### Aim of the task:
Below are records; output exactly the lines from the one with "<a id='changelog-1.5.1'></a>" through their final line.

### Recorded data:
/---

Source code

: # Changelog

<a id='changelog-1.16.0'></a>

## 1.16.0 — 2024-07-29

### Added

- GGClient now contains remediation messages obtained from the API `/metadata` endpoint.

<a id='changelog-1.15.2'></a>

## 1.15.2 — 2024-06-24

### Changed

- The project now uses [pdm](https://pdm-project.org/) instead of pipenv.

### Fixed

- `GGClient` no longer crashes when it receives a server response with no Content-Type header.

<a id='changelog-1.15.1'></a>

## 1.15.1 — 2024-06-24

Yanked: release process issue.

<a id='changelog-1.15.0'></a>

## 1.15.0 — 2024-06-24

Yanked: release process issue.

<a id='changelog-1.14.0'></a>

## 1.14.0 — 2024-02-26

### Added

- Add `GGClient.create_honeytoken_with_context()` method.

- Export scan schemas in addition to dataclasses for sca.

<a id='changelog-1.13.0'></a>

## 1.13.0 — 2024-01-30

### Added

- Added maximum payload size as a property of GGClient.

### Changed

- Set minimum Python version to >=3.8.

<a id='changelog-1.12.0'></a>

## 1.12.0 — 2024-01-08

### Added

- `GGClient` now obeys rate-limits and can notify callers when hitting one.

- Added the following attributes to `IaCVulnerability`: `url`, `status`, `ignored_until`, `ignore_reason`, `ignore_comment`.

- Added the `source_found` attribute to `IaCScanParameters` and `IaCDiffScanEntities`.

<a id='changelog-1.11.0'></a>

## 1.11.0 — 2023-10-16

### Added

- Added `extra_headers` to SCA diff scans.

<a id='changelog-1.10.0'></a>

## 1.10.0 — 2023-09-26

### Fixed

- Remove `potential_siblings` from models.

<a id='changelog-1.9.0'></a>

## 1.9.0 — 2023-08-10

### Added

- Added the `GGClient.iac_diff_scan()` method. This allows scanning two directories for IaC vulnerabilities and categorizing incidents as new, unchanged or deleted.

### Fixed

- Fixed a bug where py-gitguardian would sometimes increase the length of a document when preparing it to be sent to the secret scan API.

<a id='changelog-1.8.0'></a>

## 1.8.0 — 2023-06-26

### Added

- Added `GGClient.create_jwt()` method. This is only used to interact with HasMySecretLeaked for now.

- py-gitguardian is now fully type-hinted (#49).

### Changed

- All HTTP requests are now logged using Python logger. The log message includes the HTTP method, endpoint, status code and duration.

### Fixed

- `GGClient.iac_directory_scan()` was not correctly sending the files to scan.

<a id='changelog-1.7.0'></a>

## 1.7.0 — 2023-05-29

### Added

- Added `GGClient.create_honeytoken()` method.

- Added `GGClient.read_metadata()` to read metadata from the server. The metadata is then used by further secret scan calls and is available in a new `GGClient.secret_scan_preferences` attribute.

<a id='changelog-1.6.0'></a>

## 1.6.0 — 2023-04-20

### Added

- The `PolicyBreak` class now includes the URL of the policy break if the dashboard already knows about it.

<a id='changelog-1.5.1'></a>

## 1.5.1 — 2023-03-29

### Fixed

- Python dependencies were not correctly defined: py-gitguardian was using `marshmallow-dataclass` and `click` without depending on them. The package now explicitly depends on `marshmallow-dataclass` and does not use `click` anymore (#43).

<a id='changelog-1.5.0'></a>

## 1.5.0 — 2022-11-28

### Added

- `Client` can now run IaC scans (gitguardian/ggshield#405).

\---

### Solution to this exercise:
<a id='changelog-1.5.1'></a>

## 1.5.1 — 2023-03-29

### Fixed

- Python dependencies were not correctly defined: py-gitguardian was using `marshmallow-dataclass` and `click` without depending on them. The package now explicitly depends on `marshmallow-dataclass` and does not use `click` anymore (#43).

<a id='changelog-1.5.0'></a>

## 1.5.0 — 2022-11-28

### Added

- `Client` can now run IaC scans (gitguardian/ggshield#405).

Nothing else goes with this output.